Türkçe çevirisi : Bu sezon iş çok durgun.
İngilizce örnek : Driving a car is becoming an expensive business.
Türkçe çevirisi : Araba sürmek pahalı bir iş oluyor.
İngilizce örnek : What business are you in?
Türkçe çevirisi : Ne üzerine iş yapıyorsunuz?
2 ticaret * eşanlamlı : commerce, trade
3 işyeri * eşanlamlı : firm, company
İngilizce örnek : He established a clothes retailing business.
Türkçe çevirisi : Perakende konfeksiyon işi kurdu.
İngilizce örnek : Our business is small, but it's doing well.
Türkçe çevirisi : İşimiz küçük, ama iyi gidiyor.
* business card = kartvizit
İngilizce örnek : May I have your business card?

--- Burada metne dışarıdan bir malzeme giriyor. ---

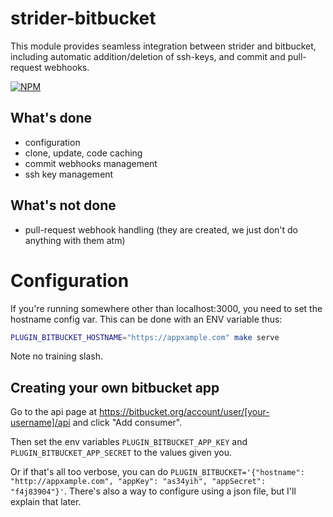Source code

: strider-bitbucket
=================

This module provides seamless integration between strider and bitbucket,
including automatic addition/deletion of ssh-keys, and commit and pull-request
webhooks.

[![NPM](https://nodei.co/npm/strider-bitbucket.png)](https://nodei.co/npm/strider-bitbucket/)

## What's done

- configuration
- clone, update, code caching
- commit webhooks management
- ssh key management

## What's not done

- pull-request webhook handling (they are created, we just don't do anything with them atm)

# Configuration

If you're running somewhere other than localhost:3000, you need to set
the hostname config var. This can be done with an ENV variable thus:

```bash
PLUGIN_BITBUCKET_HOSTNAME="https://appxample.com" make serve
```

Note no training slash.

## Creating your own bitbucket app

Go to the api page at
https://bitbucket.org/account/user/[your-username]/api and click "Add
consumer".

Then set the env variables `PLUGIN_BITBUCKET_APP_KEY` and
`PLUGIN_BITBUCKET_APP_SECRET` to the values given you.

Or if that's all too verbose, you can do
`PLUGIN_BITBUCKET='{"hostname": "http://appxample.com", "appKey": "as34yih", "appSecret": "f4j83904"}'`.
There's also a way to configure using a json file, but I'll explain that later.

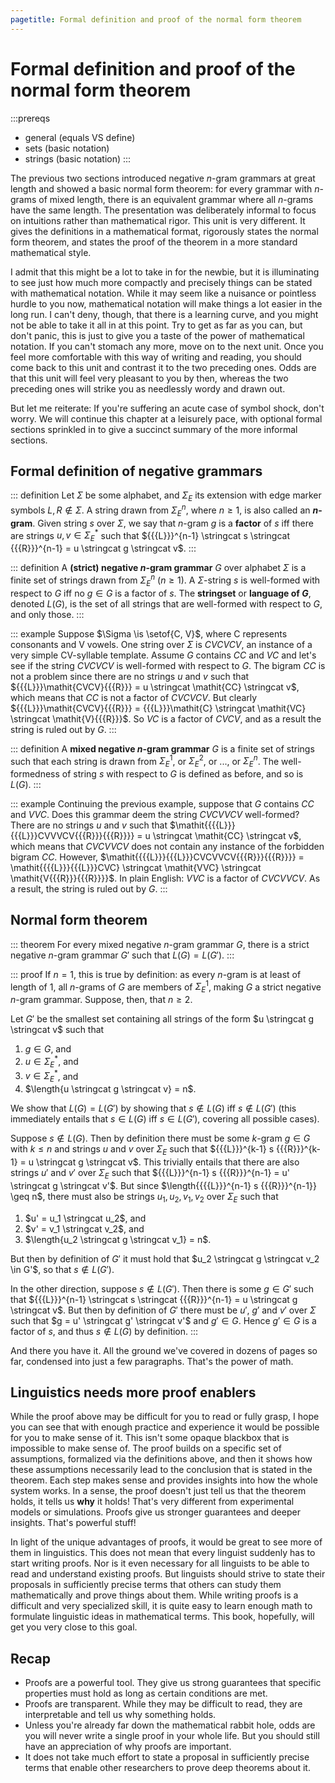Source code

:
 ```yaml
---
pagetitle: Formal definition and proof of the normal form theorem
---
```


# Formal definition and proof of the normal form theorem

:::prereqs
- general (equals VS define)
- sets (basic notation)
- strings (basic notation)
:::

The previous two sections introduced negative $n$-gram grammars at great length and showed a basic normal form theorem: for every grammar with $n$-grams of mixed length, there is an equivalent grammar where all $n$-grams have the same length.
The presentation was deliberately informal to focus on intuitions rather than mathematical rigor.
This unit is very different.
It gives the definitions in a mathematical format, rigorously states the normal form theorem, and states the proof of the theorem in a more standard mathematical style.

I admit that this might be a lot to take in for the newbie, but it is illuminating to see just how much more compactly and precisely things can be stated with mathematical notation.
While it may seem like a nuisance or pointless hurdle to you now, mathematical notation will make things a lot easier in the long run.
I can't deny, though, that there is a learning curve, and you might not be able to take it all in at this point.
Try to get as far as you can, but don't panic, this is just to give you a taste of the power of mathematical notation.
If you can't stomach any more, move on to the next unit.
Once you feel more comfortable with this way of writing and reading, you should come back to this unit and contrast it to the two preceding ones. 
Odds are that this unit will feel very pleasant to you by then, whereas the two preceding ones will strike you as needlessly wordy and drawn out.

But let me reiterate: If you're suffering an acute case of symbol shock, don't worry.
We will continue this chapter at a leisurely pace, with optional formal sections sprinkled in to give a succinct summary of the more informal sections.

## Formal definition of negative grammars

::: definition
Let $\Sigma$ be some alphabet, and $\Sigma_E$ its extension with edge marker symbols ${{{L}}}, {{{R}}} \notin \Sigma$.
A string drawn from $\Sigma_E^n$, where $n \geq 1$, is also called an **$n$-gram**.
Given string $s$ over $\Sigma$, we say that $n$-gram $g$ is a **factor** of $s$ iff there are strings $u, v \in \Sigma_E^*$ such that 
${{{L}}}^{n-1} \stringcat s \stringcat {{{R}}}^{n-1} = u \stringcat g \stringcat v$.
:::

::: definition
A **(strict) negative $n$-gram grammar** $G$ over alphabet $\Sigma$ is a finite set of strings drawn from $\Sigma_E^n$ ($n \geq 1$).
A $\Sigma$-string $s$ is well-formed with respect to $G$ iff no $g \in G$ is a factor of $s$.
The **stringset** or **language of $G$**, denoted $L(G)$, is the set of all strings that are well-formed with respect to $G$, and only those.
:::

::: example
Suppose $\Sigma \is \setof{C, V}$, where C represents consonants and V vowels.
One string over $\Sigma$ is $\mathit{CVCVCV}$, an instance of a very simple CV-syllable template.
Assume $G$ contains $\mathit{CC}$ and $\mathit{VC}$ and let's see if the string $\mathit{CVCVCV}$ is well-formed with respect to $G$.
The bigram $\mathit{CC}$ is not a problem since there are no strings $u$ and $v$ such that ${{{L}}}\mathit{CVCV}{{{R}}} = u \stringcat \mathit{CC} \stringcat v$, which means that $\mathit{CC}$ is not a factor of $\mathit{CVCVCV}$. 
But clearly ${{{L}}}\mathit{CVCV}{{{R}}} = {{{L}}}\mathit{C} \stringcat \mathit{VC} \stringcat \mathit{V}{{{R}}}$.
So $\mathit{VC}$ is a factor of $\mathit{CVCV}$, and as a result the string is ruled out by $G$.
:::

::: definition
A **mixed negative $n$-gram grammar** $G$ is a finite set of strings such that each string is drawn from $\Sigma_E^1$, or $\Sigma_E^2$, or ..., or $\Sigma_E^n$.
The well-formedness of string $s$ with respect to $G$ is defined as before, and so is $L(G)$.
:::

::: example
Continuing the previous example, suppose that $G$ contains $\mathit{CC}$ and $\mathit{VVC}$.
Does this grammar deem the string $\mathit{CVCVVCV}$ well-formed?
There are no strings $u$ and $v$ such that $\mathit{{{{L}}}{{{L}}}CVVVCV{{{R}}}{{{R}}}} = u \stringcat \mathit{CC} \stringcat v$, which means that $\mathit{CVCVVCV}$ does not contain any instance of the forbidden bigram $\mathit{CC}$.
However, $\mathit{{{{L}}}{{{L}}}CVCVVCV{{{R}}}{{{R}}}} = \mathit{{{{L}}}{{{L}}}CVC} \stringcat \mathit{VVC} \stringcat \mathit{V{{{R}}}{{{R}}}}$.
In plain English: $\mathit{VVC}$ is a factor of $\mathit{CVCVVCV}$.
As a result, the string is ruled out by $G$.
:::


## Normal form theorem

::: theorem
For every mixed negative $n$-gram grammar $G$, there is a strict negative $n$-gram grammar $G'$ such that $L(G) = L(G')$.
:::

::: proof
If $n = 1$, this is true by definition: as every $n$-gram is at least of length of 1, all $n$-grams of $G$ are members of $\Sigma_E^1$, making $G$ a strict negative $n$-gram grammar.
Suppose, then, that $n \geq 2$.

Let $G'$ be the smallest set containing all strings of the form $u \stringcat g \stringcat v$ such that

1. $g \in G$, and
1. $u \in \Sigma_E^*$, and
1. $v \in \Sigma_E^*$, and
1. $\length{u \stringcat g \stringcat v} = n$.

We show that $L(G) = L(G')$ by showing that $s \notin L(G)$ iff $s \notin L(G')$ (this immediately entails that $s \in L(G)$ iff $s \in L(G')$, covering all possible cases).

Suppose $s \notin L(G)$.
Then by definition there must be some $k$-gram $g \in G$ with $k \leq n$ and strings $u$ and $v$ over $\Sigma_E$ such that ${{{L}}}^{k-1} s {{{R}}}^{k-1} = u \stringcat g \stringcat v$.
This trivially entails that there are also strings $u'$ and $v'$ over $\Sigma_E$ such that ${{{L}}}^{n-1} s {{{R}}}^{n-1} = u' \stringcat g \stringcat v'$.
But since $\length{{{{L}}}^{n-1} s {{{R}}}^{n-1}} \geq n$, there must also be strings $u_1, u_2, v_1, v_2$ over $\Sigma_E$ such that

1. $u' = u_1 \stringcat u_2$, and
1. $v' = v_1 \stringcat v_2$, and
1. $\length{u_2 \stringcat g \stringcat v_1} = n$.

But then by definition of $G'$ it must hold that $u_2 \stringcat g \stringcat v_2 \in G'$, so that $s \notin L(G')$.

In the other direction, suppose $s \notin L(G')$.
Then there is some $g \in G'$ such that ${{{L}}}^{n-1} \stringcat s \stringcat {{{R}}}^{n-1} = u \stringcat g \stringcat v$.
But then by definition of $G'$ there must be $u'$, $g'$ and $v'$ over $\Sigma$ such that $g = u' \stringcat g' \stringcat v'$ and $g' \in G$.
Hence $g' \in G$ is a factor of $s$, and thus $s \notin L(G)$ by definition.
:::

And there you have it.
All the ground we've covered in dozens of pages so far, condensed into just a few paragraphs.
That's the power of math.

## Linguistics needs more proof enablers

While the proof above may be difficult for you to read or fully grasp, I hope you can see that with enough practice and experience it would be possible for you to make sense of it.
This isn't some opaque blackbox that is impossible to make sense of.
The proof builds on a specific set of assumptions, formalized via the definitions above, and then it shows how these assumptions necessarily lead to the conclusion that is stated in the theorem.
Each step makes sense and provides insights into how the whole system works.
In a sense, the proof doesn't just tell us that the theorem holds, it tells us **why** it holds!
That's very different from experimental models or simulations.
Proofs give us stronger guarantees and deeper insights.
That's powerful stuff!

In light of the unique advantages of proofs, it would be great to see more of them in linguistics.
This does not mean that every linguist suddenly has to start writing proofs.
Nor is it even necessary for all linguists to be able to read and understand existing proofs.
But linguists should strive to state their proposals in sufficiently precise terms that others can study them mathematically and prove things about them.
While writing proofs is a difficult and very specialized skill, it is quite easy to learn enough math to formulate linguistic ideas in mathematical terms.
This book, hopefully, will get you very close to this goal.

## Recap

- Proofs are a powerful tool.
  They give us strong guarantees that specific properties must hold as long as certain conditions are met.
- Proofs are transparent.
  While they may be difficult to read, they are interpretable and tell us why something holds.
- Unless you're already far down the mathematical rabbit hole, odds are you will never write a single proof in your whole life.
  But you should still have an appreciation of why proofs are important.
- It does not take much effort to state a proposal in sufficiently precise terms that enable other researchers to prove deep theorems about it.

Türkçe çevirisi : Kartvizitinizi alabilir miyim?
* business trip = iş gezisi
* do business (with) = (ile) iş yapmak
İngilizce örnek : He is not a good man to do business with.
Türkçe çevirisi : İş yapmak için iyi bir adam değil.
* Mind your own business = Sen kendi işine bak
* none of your business = seni ilgilendirmez
İngilizce örnek : This matter is none of your business.
Türkçe çevirisi : Bu mesele seni ilgilendirmez.
* on business = iş için
İngilizce örnek : He traveled on business.
Türkçe çevirisi : İş iş seyahate çıktı.
İngilizce örnek : He is in Ankara on business this week.
Türkçe çevirisi : Bu hafta iş için Ankara’da.